Posted: 2017-02-28
, Modified: 2017-02-28
Tags: neural nets
9 Classification with real-valued functions
9.1 Intro
- VC dim grows with number of parameters
- Training set \(\ll\) number of parameters, but still avoids overfitting.
- 7.1: arbitrarily small modification to activation makes VC-dimension infinite
- In theo theory model, learning algorithm is required to perform well for any probability distribution.
- Learning model not appropriate for NN learning algorithms. Many learning algorithms take into account the real output.
- Take into account the margin
- Get bounds on misclassification \(\pat{error}\le \pat{estimate of error} + \pat{complexity penalty}\).

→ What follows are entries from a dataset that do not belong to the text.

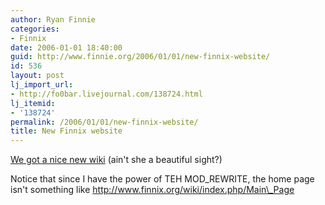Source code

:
 ```yaml
---
author: Ryan Finnie
categories:
- Finnix
date: 2006-01-01 18:40:00
guid: http://www.finnie.org/2006/01/01/new-finnix-website/
id: 536
layout: post
lj_import_url:
- http://fo0bar.livejournal.com/138724.html
lj_itemid:
- '138724'
permalink: /2006/01/01/new-finnix-website/
title: New Finnix website
---
```

[We got a nice new wiki](http://www.finnix.org/) (ain't she a beautiful sight?)

Notice that since I have the power of TEH MOD\_REWRITE, the home page isn't something like http://www.finnix.org/wiki/index.php/Main\_Page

Complexity parameter depends on size of parameters in the network.
- Interpret: value of the function as an estimate of the probability that the correct label is 1
9.2 Large margin classifiers
- \(Z=X\times \{0,1\}\). Margin of \(f\) on \((x,y)\in Z\) is \(\sign(y) (f(x)-\rc 2)\).
- Error \(err_P^\ga(f) = \Pj(\text{margin}(f(x),y)<\ga)\).
- Classification learning algorithm for real-valued functions: \(err_P(L(\ga,z)) < \inf_{g\in F}err_P^\ga(g)+\ep\).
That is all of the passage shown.